» **Work task**:
Every line below is to be set down again exactly; any image stays out.

» **Entries shown**:
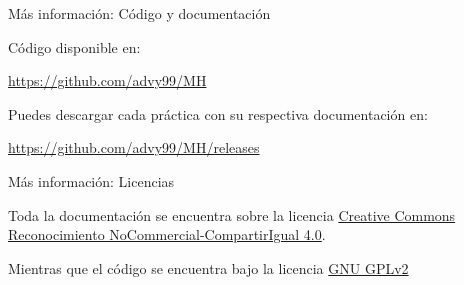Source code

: \documentclass{beamer}
\begin{document}
\begin{frame}{Más información: Código y documentación}

	Código disponible en: 
	
	\begin{center}
		\url{https://github.com/advy99/MH}	
	\end{center}
	
	Puedes descargar cada práctica con su respectiva documentación en:
	
	\begin{center}
		\url{https://github.com/advy99/MH/releases}	
	\end{center}

	
\end{frame}	  
  
\begin{frame}{Más información: Licencias}
  
	Toda la documentación se encuentra sobre la licencia
 	\href{https://creativecommons.org/licenses/by-nc-sa/4.0/deed.es}{Creative Commons
	Reconocimiento NoCommercial-CompartirIgual 4.0}.

	\begin{center}\ccbyncsa\end{center}

	\vspace{1cm}

	Mientras que el código se encuentra bajo la licencia \href{https://www.gnu.org/licenses/old-licenses/gpl-2.0.html}{GNU GPLv2}
  
\end{frame}
\end{document}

» **Solution to this task**:
Source code

: \documentclass{beamer}
\begin{document}
\begin{frame}{Más información: Código y documentación}

	Código disponible en: 
	
	\begin{center}
		\url{https://github.com/advy99/MH}	
	\end{center}
	
	Puedes descargar cada práctica con su respectiva documentación en:
	
	\begin{center}
		\url{https://github.com/advy99/MH/releases}	
	\end{center}

	
\end{frame}	  
  
\begin{frame}{Más información: Licencias}
  
	Toda la documentación se encuentra sobre la licencia
 	\href{https://creativecommons.org/licenses/by-nc-sa/4.0/deed.es}{Creative Commons
	Reconocimiento NoCommercial-CompartirIgual 4.0}.

	\begin{center}\ccbyncsa\end{center}

	\vspace{1cm}

	Mientras que el código se encuentra bajo la licencia \href{https://www.gnu.org/licenses/old-licenses/gpl-2.0.html}{GNU GPLv2}
  
\end{frame}
\end{document}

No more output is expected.